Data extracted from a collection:
- Opening Delimiter -

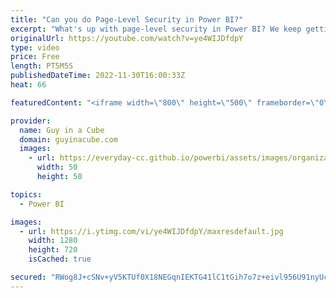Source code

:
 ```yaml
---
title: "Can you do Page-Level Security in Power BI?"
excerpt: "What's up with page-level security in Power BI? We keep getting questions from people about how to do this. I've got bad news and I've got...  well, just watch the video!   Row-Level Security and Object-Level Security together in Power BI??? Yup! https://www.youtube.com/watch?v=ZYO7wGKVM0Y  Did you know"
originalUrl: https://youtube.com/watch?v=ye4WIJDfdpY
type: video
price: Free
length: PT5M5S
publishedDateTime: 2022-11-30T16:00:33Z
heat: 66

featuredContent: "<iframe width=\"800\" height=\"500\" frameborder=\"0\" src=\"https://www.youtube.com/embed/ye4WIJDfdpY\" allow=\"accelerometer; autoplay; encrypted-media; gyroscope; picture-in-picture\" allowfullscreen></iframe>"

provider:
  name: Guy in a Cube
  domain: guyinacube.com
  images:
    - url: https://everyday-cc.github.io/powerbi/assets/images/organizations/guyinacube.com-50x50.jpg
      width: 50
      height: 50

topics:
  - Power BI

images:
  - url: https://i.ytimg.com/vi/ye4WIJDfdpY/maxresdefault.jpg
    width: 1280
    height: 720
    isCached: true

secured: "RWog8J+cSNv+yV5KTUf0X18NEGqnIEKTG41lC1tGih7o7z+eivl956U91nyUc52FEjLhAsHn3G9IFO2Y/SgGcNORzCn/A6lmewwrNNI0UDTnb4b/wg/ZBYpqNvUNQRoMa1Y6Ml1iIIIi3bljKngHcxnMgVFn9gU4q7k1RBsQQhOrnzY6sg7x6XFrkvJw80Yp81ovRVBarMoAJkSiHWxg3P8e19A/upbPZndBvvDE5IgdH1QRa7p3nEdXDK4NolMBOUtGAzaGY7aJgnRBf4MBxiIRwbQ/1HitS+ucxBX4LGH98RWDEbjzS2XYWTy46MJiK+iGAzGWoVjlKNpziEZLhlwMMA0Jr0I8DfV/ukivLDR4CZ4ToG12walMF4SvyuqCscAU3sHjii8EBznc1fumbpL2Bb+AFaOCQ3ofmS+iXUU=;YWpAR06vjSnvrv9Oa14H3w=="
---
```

- Closing Delimiter -
- Opening Delimiter -

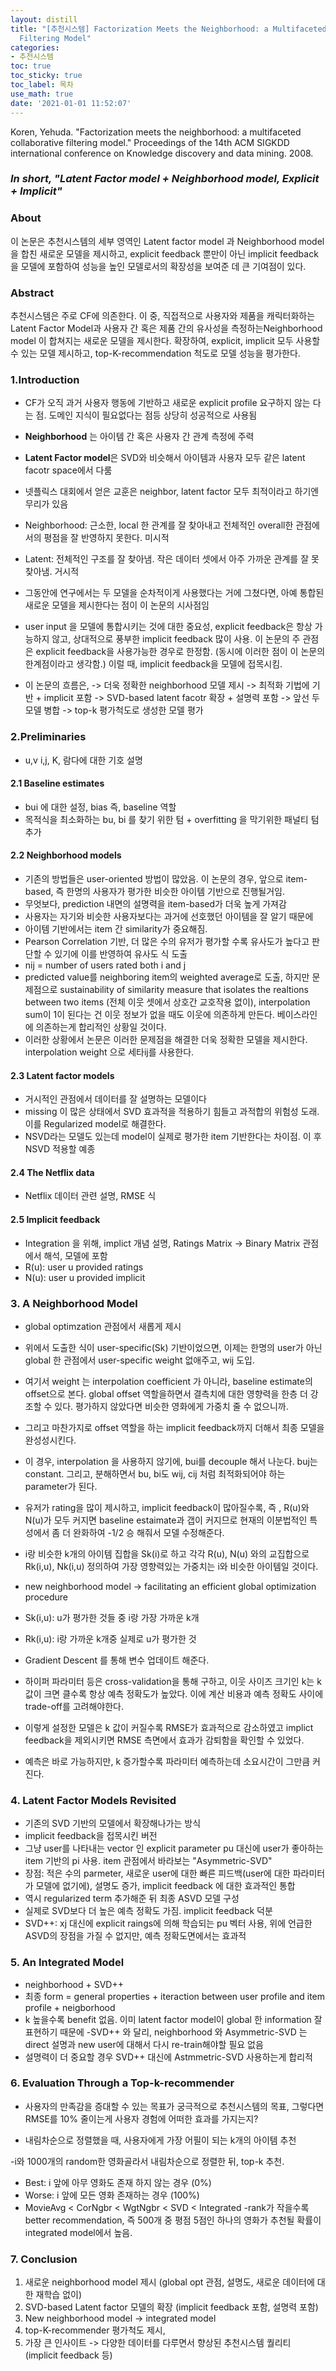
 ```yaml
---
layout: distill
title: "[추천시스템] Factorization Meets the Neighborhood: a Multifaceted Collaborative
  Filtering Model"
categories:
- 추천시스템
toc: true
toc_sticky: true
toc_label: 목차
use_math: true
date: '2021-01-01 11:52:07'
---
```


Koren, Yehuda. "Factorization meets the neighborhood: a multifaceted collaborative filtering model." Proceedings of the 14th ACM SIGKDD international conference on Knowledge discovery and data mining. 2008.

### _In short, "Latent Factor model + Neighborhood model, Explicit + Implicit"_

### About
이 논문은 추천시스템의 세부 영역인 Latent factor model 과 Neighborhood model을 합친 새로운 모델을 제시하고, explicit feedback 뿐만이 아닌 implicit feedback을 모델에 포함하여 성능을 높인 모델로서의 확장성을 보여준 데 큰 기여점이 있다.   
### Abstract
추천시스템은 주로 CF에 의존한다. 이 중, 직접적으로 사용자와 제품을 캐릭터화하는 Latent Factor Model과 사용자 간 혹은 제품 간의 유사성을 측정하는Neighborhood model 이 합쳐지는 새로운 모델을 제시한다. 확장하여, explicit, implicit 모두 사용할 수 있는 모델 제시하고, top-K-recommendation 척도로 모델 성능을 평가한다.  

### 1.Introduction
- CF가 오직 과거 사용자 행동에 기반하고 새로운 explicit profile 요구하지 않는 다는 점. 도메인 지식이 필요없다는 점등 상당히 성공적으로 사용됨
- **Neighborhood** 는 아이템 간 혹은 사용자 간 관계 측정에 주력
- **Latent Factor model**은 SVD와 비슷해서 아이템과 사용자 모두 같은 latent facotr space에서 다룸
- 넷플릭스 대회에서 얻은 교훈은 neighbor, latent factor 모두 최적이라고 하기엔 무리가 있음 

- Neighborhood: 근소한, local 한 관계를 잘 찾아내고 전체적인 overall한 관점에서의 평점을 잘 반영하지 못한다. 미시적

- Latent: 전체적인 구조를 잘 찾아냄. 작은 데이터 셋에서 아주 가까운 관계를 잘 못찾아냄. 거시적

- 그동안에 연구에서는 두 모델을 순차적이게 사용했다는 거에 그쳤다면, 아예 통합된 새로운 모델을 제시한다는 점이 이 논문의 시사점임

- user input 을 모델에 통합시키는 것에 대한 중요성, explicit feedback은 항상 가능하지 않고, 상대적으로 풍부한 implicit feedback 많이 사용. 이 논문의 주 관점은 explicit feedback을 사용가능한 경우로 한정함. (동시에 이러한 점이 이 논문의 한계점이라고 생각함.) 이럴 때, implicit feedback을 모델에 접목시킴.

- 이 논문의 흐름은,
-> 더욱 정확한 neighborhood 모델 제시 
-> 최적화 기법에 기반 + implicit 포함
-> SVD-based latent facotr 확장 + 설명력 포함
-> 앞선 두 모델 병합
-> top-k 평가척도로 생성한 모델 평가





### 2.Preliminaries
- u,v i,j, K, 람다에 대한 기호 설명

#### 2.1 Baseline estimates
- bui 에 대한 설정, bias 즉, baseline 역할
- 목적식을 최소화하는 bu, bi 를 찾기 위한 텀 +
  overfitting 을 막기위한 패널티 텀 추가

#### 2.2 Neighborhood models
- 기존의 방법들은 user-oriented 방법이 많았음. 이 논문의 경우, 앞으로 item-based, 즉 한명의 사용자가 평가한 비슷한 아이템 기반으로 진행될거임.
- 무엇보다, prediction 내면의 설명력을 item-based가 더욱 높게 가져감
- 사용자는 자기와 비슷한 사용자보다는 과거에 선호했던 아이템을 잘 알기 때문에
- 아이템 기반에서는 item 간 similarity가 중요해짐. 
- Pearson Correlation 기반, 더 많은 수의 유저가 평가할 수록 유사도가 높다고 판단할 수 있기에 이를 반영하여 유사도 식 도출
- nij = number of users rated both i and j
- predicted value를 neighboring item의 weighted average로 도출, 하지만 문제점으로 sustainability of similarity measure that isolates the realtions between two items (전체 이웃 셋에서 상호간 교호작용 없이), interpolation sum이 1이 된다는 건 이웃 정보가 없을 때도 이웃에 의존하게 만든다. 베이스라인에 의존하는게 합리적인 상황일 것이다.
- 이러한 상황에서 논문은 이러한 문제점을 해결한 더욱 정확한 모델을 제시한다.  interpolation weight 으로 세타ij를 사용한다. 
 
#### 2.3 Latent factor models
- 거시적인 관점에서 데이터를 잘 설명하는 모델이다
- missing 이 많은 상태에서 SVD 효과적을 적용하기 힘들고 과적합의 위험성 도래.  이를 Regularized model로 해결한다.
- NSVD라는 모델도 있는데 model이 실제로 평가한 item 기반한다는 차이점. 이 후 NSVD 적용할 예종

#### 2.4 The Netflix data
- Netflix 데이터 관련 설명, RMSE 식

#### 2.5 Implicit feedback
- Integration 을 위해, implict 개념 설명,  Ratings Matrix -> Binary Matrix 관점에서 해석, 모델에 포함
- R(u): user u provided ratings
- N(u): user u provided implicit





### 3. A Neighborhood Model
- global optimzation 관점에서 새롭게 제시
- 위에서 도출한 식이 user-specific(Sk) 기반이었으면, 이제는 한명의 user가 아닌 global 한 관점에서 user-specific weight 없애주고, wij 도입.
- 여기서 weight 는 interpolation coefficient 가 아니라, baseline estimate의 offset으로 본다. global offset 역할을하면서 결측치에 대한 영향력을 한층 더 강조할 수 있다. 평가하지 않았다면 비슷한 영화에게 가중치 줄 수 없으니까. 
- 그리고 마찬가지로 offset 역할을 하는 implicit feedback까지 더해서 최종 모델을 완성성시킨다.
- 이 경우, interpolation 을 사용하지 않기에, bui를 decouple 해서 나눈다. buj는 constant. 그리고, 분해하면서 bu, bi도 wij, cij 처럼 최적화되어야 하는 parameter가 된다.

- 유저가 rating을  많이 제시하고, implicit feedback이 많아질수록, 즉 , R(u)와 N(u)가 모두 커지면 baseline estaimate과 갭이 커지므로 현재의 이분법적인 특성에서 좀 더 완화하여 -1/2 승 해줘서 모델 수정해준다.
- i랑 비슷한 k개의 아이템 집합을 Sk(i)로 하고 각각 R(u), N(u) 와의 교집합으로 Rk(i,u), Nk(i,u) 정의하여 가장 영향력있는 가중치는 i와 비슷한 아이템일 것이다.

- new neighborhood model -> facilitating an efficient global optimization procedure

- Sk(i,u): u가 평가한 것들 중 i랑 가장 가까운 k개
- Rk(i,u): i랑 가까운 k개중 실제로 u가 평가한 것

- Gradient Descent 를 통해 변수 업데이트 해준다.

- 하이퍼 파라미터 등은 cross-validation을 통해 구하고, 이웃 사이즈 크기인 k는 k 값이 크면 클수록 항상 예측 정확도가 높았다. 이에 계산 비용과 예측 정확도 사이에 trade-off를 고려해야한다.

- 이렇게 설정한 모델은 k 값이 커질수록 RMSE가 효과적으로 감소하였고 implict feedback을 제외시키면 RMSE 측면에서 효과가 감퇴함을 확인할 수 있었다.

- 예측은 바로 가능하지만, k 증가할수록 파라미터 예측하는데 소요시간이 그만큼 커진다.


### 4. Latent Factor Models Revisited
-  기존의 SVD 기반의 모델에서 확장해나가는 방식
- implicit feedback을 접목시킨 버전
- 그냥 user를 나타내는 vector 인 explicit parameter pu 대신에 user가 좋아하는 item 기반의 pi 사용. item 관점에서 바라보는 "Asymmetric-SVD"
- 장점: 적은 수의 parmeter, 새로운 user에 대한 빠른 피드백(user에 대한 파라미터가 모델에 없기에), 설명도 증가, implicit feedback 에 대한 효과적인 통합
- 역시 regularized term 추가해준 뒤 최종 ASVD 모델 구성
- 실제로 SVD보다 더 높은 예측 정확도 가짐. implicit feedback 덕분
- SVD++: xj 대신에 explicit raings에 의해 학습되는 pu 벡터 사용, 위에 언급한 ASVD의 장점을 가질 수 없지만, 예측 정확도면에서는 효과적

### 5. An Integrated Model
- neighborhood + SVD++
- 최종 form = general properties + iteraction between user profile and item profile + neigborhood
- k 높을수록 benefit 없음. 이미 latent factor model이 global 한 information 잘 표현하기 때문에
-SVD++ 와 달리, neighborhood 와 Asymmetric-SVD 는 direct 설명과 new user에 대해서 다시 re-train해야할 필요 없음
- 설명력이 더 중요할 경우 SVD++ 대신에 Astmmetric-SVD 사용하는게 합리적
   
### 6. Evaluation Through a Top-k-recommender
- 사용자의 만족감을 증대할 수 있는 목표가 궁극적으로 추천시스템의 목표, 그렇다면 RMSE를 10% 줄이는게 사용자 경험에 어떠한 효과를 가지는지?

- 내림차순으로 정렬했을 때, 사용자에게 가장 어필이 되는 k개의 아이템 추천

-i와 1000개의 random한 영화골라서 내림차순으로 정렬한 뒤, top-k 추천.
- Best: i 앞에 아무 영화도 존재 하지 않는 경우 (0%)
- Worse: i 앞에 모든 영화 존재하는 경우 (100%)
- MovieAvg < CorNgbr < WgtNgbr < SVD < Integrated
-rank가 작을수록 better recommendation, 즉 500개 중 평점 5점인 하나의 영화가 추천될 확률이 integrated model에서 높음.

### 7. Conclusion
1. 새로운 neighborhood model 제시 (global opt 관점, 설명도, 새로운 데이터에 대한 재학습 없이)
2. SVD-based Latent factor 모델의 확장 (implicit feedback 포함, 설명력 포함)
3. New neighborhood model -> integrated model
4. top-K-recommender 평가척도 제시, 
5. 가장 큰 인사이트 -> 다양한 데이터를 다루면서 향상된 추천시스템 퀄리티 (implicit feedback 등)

- Closing Delimiter -

Find the string "https" in the records, then copy each line where it occurs.

excerpt: "What's up with page-level security in Power BI? We keep getting questions from people about how to do this. I've got bad news and I've got...  well, just watch the video!   Row-Level Security and Object-Level Security together in Power BI??? Yup! https://www.youtube.com/watch?v=ZYO7wGKVM0Y  Did you know"
originalUrl: https://youtube.com/watch?v=ye4WIJDfdpY
featuredContent: "<iframe width=\"800\" height=\"500\" frameborder=\"0\" src=\"https://www.youtube.com/embed/ye4WIJDfdpY\" allow=\"accelerometer; autoplay; encrypted-media; gyroscope; picture-in-picture\" allowfullscreen></iframe>"
    - url: https://everyday-cc.github.io/powerbi/assets/images/organizations/guyinacube.com-50x50.jpg
  - url: https://i.ytimg.com/vi/ye4WIJDfdpY/maxresdefault.jpg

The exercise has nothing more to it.